Not sure if you have seen this or not but i loved them! 
20x8.5 and 20x9.5 in silver. YUM!


----------



## TDELTA (Apr 17, 1999)

*Re: NEW Pic of BBS LM's in 20" ([email protected])*

They look ok but I would want then with out the rivets.


----------



## [email protected] (Apr 9, 2004)

*Re: NEW Pic of BBS LM's in 20" (TDELTA)*

They're two piece, and as a result lower weight. That means the rivets are functional.


----------



## TDELTA (Apr 17, 1999)

*Re: NEW Pic of BBS LM's in 20" ([email protected])*

cool!!! http://****************.com/smile/emthup.gif http://****************.com/smile/emthup.gif


----------



## GLI_Man (Sep 1, 2002)

*Re: NEW Pic of BBS LM's in 20" ([email protected])*

Very nice!!!


----------



## w00ht (Mar 25, 2004)

*Re: NEW Pic of BBS LM's in 20" (GLI_Man)*

Whats the BBS wheel with the dark center in the rack above the audi? Those would look so hot on the wifes Passat......


----------



## GMP - Matthew (May 7, 2004)

*Re: NEW Pic of BBS LM's in 20" (w00ht)*

That is the RGR in Diamond Black! Email if you are interested!!!


----------



## w00ht (Mar 25, 2004)

*Re: NEW Pic of BBS LM's in 20" ([email protected])*

Matt Please check your IM.


----------



## GMP - Matthew (May 7, 2004)

*Re: NEW Pic of BBS LM's in 20" (w00ht)*

You will have an email soon!


----------



## ebenke (Sep 10, 2005)

*Re: NEW Pic of BBS LM's in 20" ([email protected])*

What would a set of these run? I have a set of 18's now and they are incredible.


----------



## GMP - Matthew (May 7, 2004)

*Re: NEW Pic of BBS LM's in 20" (ebenke)*


_Quote, originally posted by *ebenke* »_What would a set of these run? I have a set of 18's now and they are incredible.










$5860 Retail
Email me if you are interested!!


----------



## EuroBora (Jun 25, 2003)

Hi
Do these wheels fit straight on without any arch mods?
Thanks in advance
P.S. my car is a 05 A6 avant with dynamic air suspension.


----------



## EuroBora (Jun 25, 2003)

Oh and could you tell me what the ET is
Thanks again


----------



## GMP - Matthew (May 7, 2004)

*Re: (EuroBora)*


_Quote, originally posted by *EuroBora* »_Hi
Do these wheels fit straight on without any arch mods?
Thanks in advance
P.S. my car is a 05 A6 avant with dynamic air suspension.

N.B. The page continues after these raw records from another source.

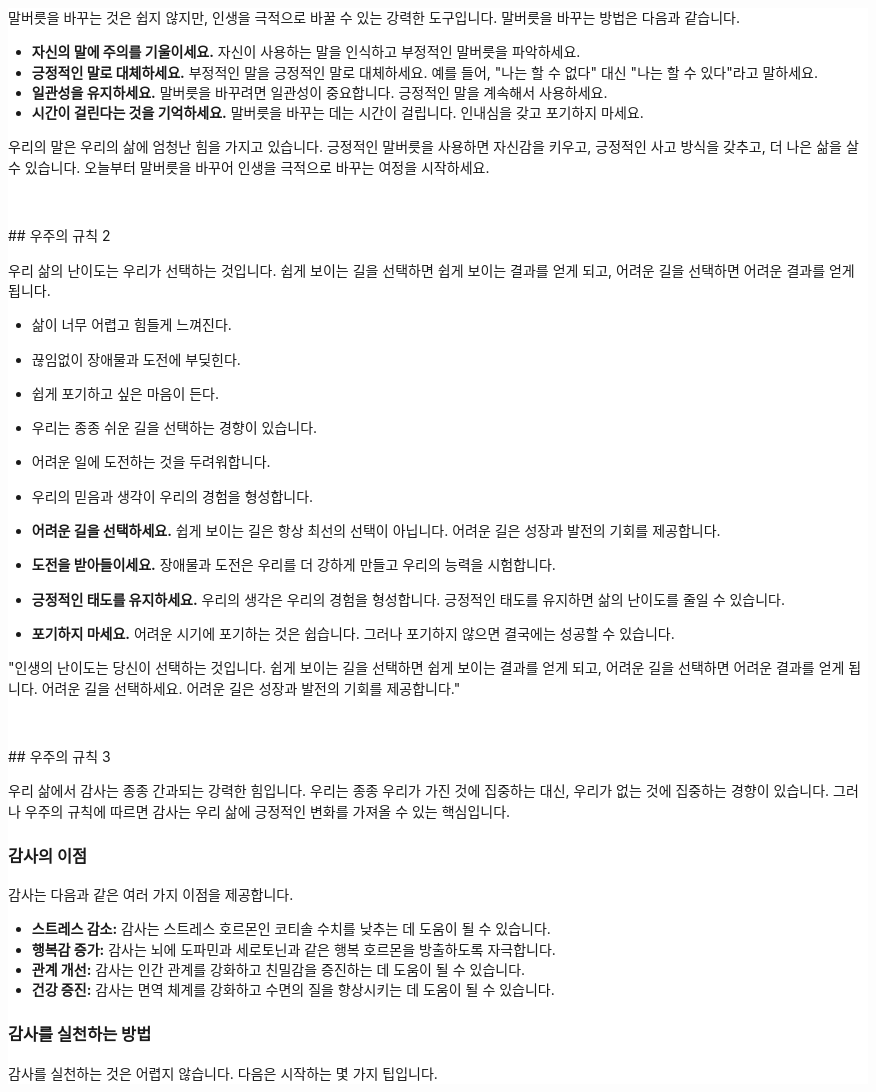 

말버릇을 바꾸는 것은 쉽지 않지만, 인생을 극적으로 바꿀 수 있는 강력한 도구입니다. 말버릇을 바꾸는 방법은 다음과 같습니다.

- **자신의 말에 주의를 기울이세요.** 자신이 사용하는 말을 인식하고 부정적인 말버릇을 파악하세요.
- **긍정적인 말로 대체하세요.** 부정적인 말을 긍정적인 말로 대체하세요. 예를 들어, "나는 할 수 없다" 대신 "나는 할 수 있다"라고 말하세요.
- **일관성을 유지하세요.** 말버릇을 바꾸려면 일관성이 중요합니다. 긍정적인 말을 계속해서 사용하세요.
- **시간이 걸린다는 것을 기억하세요.** 말버릇을 바꾸는 데는 시간이 걸립니다. 인내심을 갖고 포기하지 마세요.

우리의 말은 우리의 삶에 엄청난 힘을 가지고 있습니다. 긍정적인 말버릇을 사용하면 자신감을 키우고, 긍정적인 사고 방식을 갖추고, 더 나은 삶을 살 수 있습니다. 오늘부터 말버릇을 바꾸어 인생을 극적으로 바꾸는 여정을 시작하세요.

<p>&nbsp;</p>
## 우주의 규칙 2

우리 삶의 난이도는 우리가 선택하는 것입니다. 쉽게 보이는 길을 선택하면 쉽게 보이는 결과를 얻게 되고, 어려운 길을 선택하면 어려운 결과를 얻게 됩니다.



* 삶이 너무 어렵고 힘들게 느껴진다.
* 끊임없이 장애물과 도전에 부딪힌다.
* 쉽게 포기하고 싶은 마음이 든다.



* 우리는 종종 쉬운 길을 선택하는 경향이 있습니다.
* 어려운 일에 도전하는 것을 두려워합니다.
* 우리의 믿음과 생각이 우리의 경험을 형성합니다.



* **어려운 길을 선택하세요.** 쉽게 보이는 길은 항상 최선의 선택이 아닙니다. 어려운 길은 성장과 발전의 기회를 제공합니다.
* **도전을 받아들이세요.** 장애물과 도전은 우리를 더 강하게 만들고 우리의 능력을 시험합니다.
* **긍정적인 태도를 유지하세요.** 우리의 생각은 우리의 경험을 형성합니다. 긍정적인 태도를 유지하면 삶의 난이도를 줄일 수 있습니다.
* **포기하지 마세요.** 어려운 시기에 포기하는 것은 쉽습니다. 그러나 포기하지 않으면 결국에는 성공할 수 있습니다.



"인생의 난이도는 당신이 선택하는 것입니다. 쉽게 보이는 길을 선택하면 쉽게 보이는 결과를 얻게 되고, 어려운 길을 선택하면 어려운 결과를 얻게 됩니다. 어려운 길을 선택하세요. 어려운 길은 성장과 발전의 기회를 제공합니다."

<p>&nbsp;</p>
## 우주의 규칙 3

우리 삶에서 감사는 종종 간과되는 강력한 힘입니다. 우리는 종종 우리가 가진 것에 집중하는 대신, 우리가 없는 것에 집중하는 경향이 있습니다. 그러나 우주의 규칙에 따르면 감사는 우리 삶에 긍정적인 변화를 가져올 수 있는 핵심입니다.

### 감사의 이점

감사는 다음과 같은 여러 가지 이점을 제공합니다.

- **스트레스 감소:** 감사는 스트레스 호르몬인 코티솔 수치를 낮추는 데 도움이 될 수 있습니다.
- **행복감 증가:** 감사는 뇌에 도파민과 세로토닌과 같은 행복 호르몬을 방출하도록 자극합니다.
- **관계 개선:** 감사는 인간 관계를 강화하고 친밀감을 증진하는 데 도움이 될 수 있습니다.
- **건강 증진:** 감사는 면역 체계를 강화하고 수면의 질을 향상시키는 데 도움이 될 수 있습니다.

### 감사를 실천하는 방법

감사를 실천하는 것은 어렵지 않습니다. 다음은 시작하는 몇 가지 팁입니다.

No fender mods required on stock suspension settings and ET is 38mm


----------



## EuroBora (Jun 25, 2003)

Thanks for that quick reply!!


----------



## GMP - Matthew (May 7, 2004)

*Re: (EuroBora)*

No Problem... does that mean you want to make a quick purchase???


----------



## EuroBora (Jun 25, 2003)

*Re: ([email protected])*

I do but the bank manager dosen't


----------